# Introduction to Machine Learning - Exercise 1
The aim of the exercise is to get an overview of the basic capabilities of the Pandas, Matplotlib and Seaborn libraries and be able to setup a Python Virtual Enviroment (`venv`)

**Jupyter lab**

* Add code
* Add text
* Execute command
* Shortcuts (a, b, dd, Ctrl+Enter, Shift+Enter, x, c, v)

**Alternatives**

* Google Colab ([Colaboratory](https://colab.research.google.com/))
* Python scripts in VS Code
  
![meme01](https://github.com/lubsar/EFREI-Introduction-to-Machine-Learning/blob/main/images/fml_01_meme_01.png?raw=true)

# Basics of Python programming
* You should be already familiar with Python basics
* Majority of the work is done using Numpy or Pandas libraries as it is nowadays industry standard
  * Data manipulation tasks are repetitive - it makes no sense to code everything from scratch every single time

## Variables and data types
* Variables are used to store data values. A variable is created the moment you first assign a value to it.
* Variables do not need to be declared with any particular type and can even change type after they have been set.
* In Python, variables are created when you assign a value to it.

In [None]:
val_x = 5
val_str = 'Hello'
val_null = None

print(val_x, val_str, val_null)

## Operators in Python
* Arithmetic Operators
* Comparison Operators
* Logical Operators
* Assignment Operators 

In [None]:
## Arithmetic Operators
val_x = 5
val_y = 3

print(val_x + val_y)
print(val_x - val_y)
print(val_x * val_y)
print(val_x / val_y)
print(val_x % val_y)
print(val_x ** val_y)

In [None]:
## Comparison Operators
val_x = 5
val_y = 3

print(val_x == val_y)
print(val_x != val_y)
print(val_x > val_y)
print(val_x < val_y)
print(val_x >= val_y)
print(val_x <= val_y)

In [None]:
## Logical Operators
val_x = 5
val_y = 3

print(val_x == 5 and val_y == 3)
print(val_x == 5 or val_y == 2)
print(not(val_x == 5 and val_y == 3))

In [None]:
## Assignment Operators
val_x = 5
val_y = 3

val_x += 1
print(val_x)

val_x -= 1
print(val_x)

# Python data sctructures
* list
* tuple
* dictionary

In [None]:
## List
val_list = [1, 2, 3, 4, 5]

print(val_list)
print(val_list[0])
print(val_list[1:3])
print(val_list[:3])
print(val_list[2:])

val_list[0] = 10
print(val_list)

val_list.append(6)
print(val_list)

val_list.insert(1, 20)
print(val_list)

val_list.remove(20)
print(val_list)


In [None]:
## Tuple
val_tuple = (1, 2, 3, 4, 5)
print(val_tuple)
print(val_tuple[0])
print(val_tuple[2:])

In [None]:
## Dictionary
val_dict = {'name': 'John', 'age': 25, 'address': 'New York'}
print(val_dict)
print(val_dict['name'])
print(val_dict['age'])
print(val_dict['address'])

val_dict['name'] = 'Jane'
print(val_dict)

if 'name' in val_dict:
    print('Name is present in the dictionary')
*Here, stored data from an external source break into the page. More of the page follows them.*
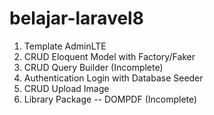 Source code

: # belajar-laravel8

1. Template AdminLTE
2. CRUD Eloquent Model with Factory/Faker
3. CRUD Query Builder (Incomplete)
4. Authentication Login with Database Seeder
5. CRUD Upload Image
6. Library Package
   -- DOMPDF (Incomplete) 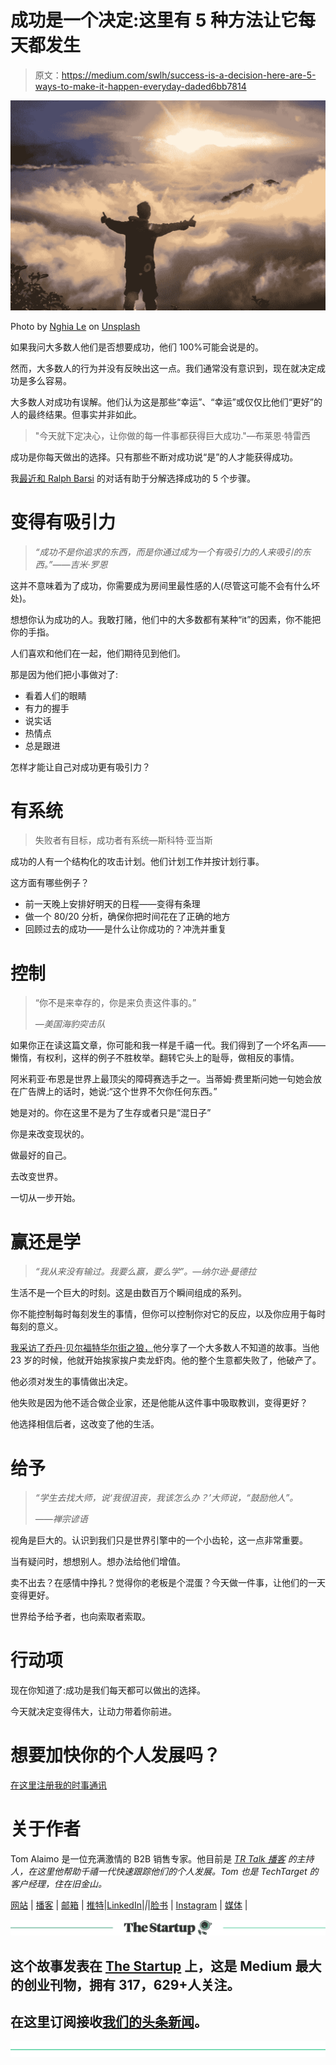 # 成功是一个决定:这里有 5 种方法让它每天都发生

> 原文：<https://medium.com/swlh/success-is-a-decision-here-are-5-ways-to-make-it-happen-everyday-daded6bb7814>

![](img/127743367a7ff128045f081aefab309c.png)

Photo by [Nghia Le](https://unsplash.com/photos/V3DokM1NQcs?utm_source=unsplash&utm_medium=referral&utm_content=creditCopyText) on [Unsplash](https://unsplash.com/search/photos/success?utm_source=unsplash&utm_medium=referral&utm_content=creditCopyText)

如果我问大多数人他们是否想要成功，他们 100%可能会说是的。

然而，大多数人的行为并没有反映出这一点。我们通常没有意识到，现在就决定成功是多么容易。

大多数人对成功有误解。他们认为这是那些“幸运”、“幸运”或仅仅比他们“更好”的人的最终结果。但事实并非如此。

> "今天就下定决心，让你做的每一件事都获得巨大成功."—布莱恩·特雷西

成功是你每天做出的选择。只有那些不断对成功说“是”的人才能获得成功。

我[最近和 Ralph Barsi](https://soundcloud.com/ryan-warner-799706255/45-decide-today-to-be-a-big-success-w-ralph-barsi) 的对话有助于分解选择成功的 5 个步骤。

# 变得有吸引力

> *“成功不是你追求的东西，而是你通过成为一个有吸引力的人来吸引的东西。”——吉米·罗恩*

这并不意味着为了成功，你需要成为房间里最性感的人(尽管这可能不会有什么坏处)。

想想你认为成功的人。我敢打赌，他们中的大多数都有某种“it”的因素，你不能把你的手指。

人们喜欢和他们在一起，他们期待见到他们。

那是因为他们把小事做对了:

*   看着人们的眼睛
*   有力的握手
*   说实话
*   热情点
*   总是跟进

怎样才能让自己对成功更有吸引力？

# 有系统

> 失败者有目标，成功者有系统—斯科特·亚当斯

成功的人有一个结构化的攻击计划。他们计划工作并按计划行事。

这方面有哪些例子？

*   前一天晚上安排好明天的日程——变得有条理
*   做一个 80/20 分析，确保你把时间花在了正确的地方
*   回顾过去的成功——是什么让你成功的？冲洗并重复

# 控制

> “你不是来幸存的，你是来负责这件事的。”
> 
> *—美国海豹突击队*

如果你正在读这篇文章，你可能和我一样是千禧一代。我们得到了一个坏名声——懒惰，有权利，这样的例子不胜枚举。翻转它头上的耻辱，做相反的事情。

阿米莉亚·布恩是世界上最顶尖的障碍赛选手之一。当蒂姆·费里斯问她一句她会放在广告牌上的话时，她说:“这个世界不欠你任何东西。”

她是对的。你在这里不是为了生存或者只是“混日子”

你是来改变现状的。

做最好的自己。

去改变世界。

一切从一步开始。

# 赢还是学

> *“我从来没有输过。我要么赢，要么学”。—纳尔逊·曼德拉*

生活不是一个巨大的时刻。这是由数百万个瞬间组成的系列。

你不能控制每时每刻发生的事情，但你可以控制你对它的反应，以及你应用于每时每刻的意义。

[我采访了乔丹·贝尔福特华尔街之狼，](https://soundcloud.com/ryan-warner-799706255/20-the-way-of-the-wolf-w-jordan-belfort-the-original-wolf-of-wall-street)他分享了一个大多数人不知道的故事。当他 23 岁的时候，他就开始挨家挨户卖龙虾肉。他的整个生意都失败了，他破产了。

他必须对发生的事情做出决定。

他失败是因为他不适合做企业家，还是他能从这件事中吸取教训，变得更好？

他选择相信后者，这改变了他的生活。

# 给予

> *“学生去找大师，说‘我很沮丧，我该怎么办？’大师说，“鼓励他人”。*
> 
> *——禅宗谚语*

视角是巨大的。认识到我们只是世界引擎中的一个小齿轮，这一点非常重要。

当有疑问时，想想别人。想办法给他们增值。

卖不出去？在感情中挣扎？觉得你的老板是个混蛋？今天做一件事，让他们的一天变得更好。

世界给予给予者，也向索取者索取。

# 行动项

现在你知道了:成功是我们每天都可以做出的选择。

今天就决定变得伟大，让动力带着你前进。

# 想要加快你的个人发展吗？
[在这里注册我的时事通讯](http://eepurl.com/c-46aj)

# 关于作者

Tom Alaimo 是一位充满激情的 B2B 销售专家。他目前是 [*TR Talk 播客*](https://soundcloud.com/ryan-warner-799706255) *的主持人，在这里他帮助千禧一代快速跟踪他们的个人发展。Tom 也是 TechTarget 的客户经理，住在旧金山。*

[网站](http://tomalaimo.com/) | [播客](https://soundcloud.com/ryan-warner-799706255) | [邮箱](mailto:thomasalaimo7@gmail.com) | [推特](https://twitter.com/TomAlaimo_TTGT)|[LinkedIn](https://www.linkedin.com/in/tom-alaimo-573a1878/)|*|*|[脸书](https://www.facebook.com/thomas.alaimo.12) | [Instagram](http://instagram.com/talaimo7) | [媒体](/@TomAlaimo_TTGT) |

[![](img/308a8d84fb9b2fab43d66c117fcc4bb4.png)](https://medium.com/swlh)

## 这个故事发表在 [The Startup](https://medium.com/swlh) 上，这是 Medium 最大的创业刊物，拥有 317，629+人关注。

## 在这里订阅接收[我们的头条新闻](http://growthsupply.com/the-startup-newsletter/)。

[![](img/b0164736ea17a63403e660de5dedf91a.png)](https://medium.com/swlh)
if 'Salary' not in val_dict:
    print('Salary is not present in the dictionary')

# Python `if` statement and `for` loop

In [None]:
val_x = 5
if val_x > 3:
    print('x is greater than 3')
elif val_x < 3:
    print('x is less than 3')
else:
    print('x is equal to 3')

In [None]:
val_list = [1, 2, 3, 4, 5]
for val in val_list:
    print(val)

In [None]:
for val in range(5):
    print(val)

In [None]:
for val in range(1, 10, 2):
    print(val)

# Functions

In [None]:
def add(x, y):
    return x + y

print(add(5, 3))

In [None]:
def add(x, y=3):
    return x + y

print(add(5))
print(add(5, 4))

In [None]:
def add_sub(x, y):
    return x + y, x - y

add, sub = add_sub(5, 3)
print(add)
print(sub)

# Data processing

Data source: https://www.kaggle.com/c/house-prices-advanced-regression-techniques/data

Important attributes description:
* SalePrice: The property's sale price in dollars. This is the target variable that you're trying to predict.
* MSSubClass: The building class
* BldgType: Type of dwelling
* HouseStyle: Style of dwelling
* OverallQual: Overall material and finish quality
* OverallCond: Overall condition rating
* YearBuilt: Original construction date
* Heating: Type of heating
* CentralAir: Central air conditioning
* GrLivArea: Above grade (ground) living area square feet
* BedroomAbvGr: Number of bedrooms above basement level

## Pandas tasks:
* Load data
* Standard data inspection (functions head(), tail(), describe(), isna(), shape)
* Select one attribute to variable 
    - Series and numpy compatibility
* dtype, index, columns
* Data selection - [], loc, iloc
* Data filtering and logical operators
* Add new column to dataframe
* Calculate new numberical attribute
* Data selection - comparison and negation
* Assign new values to selected rows from dataframe
* Use .apply() for rows and single column
* Use .groupby() for data aggregation

## Import used packages

In [None]:
import pandas as pd # dataframes
import numpy as np # matrices and linear algebra
import matplotlib.pyplot as plt # plotting
import seaborn as sns # another matplotlib interface - styled and easier to use

## The first step is to load the data into the Pandas DataFrame - in our case it is a csv file
* https://github.com/lubsar/EFREI-Introduction-to-Machine-Learning/blob/main/datasets/zsu_cv1_data.csv

In [None]:
df_full = pd.read_csv('https://raw.githubusercontent.com/lubsar/EFREI-Introduction-to-Machine-Learning/main/datasets/zsu_cv1_data.csv', sep=',')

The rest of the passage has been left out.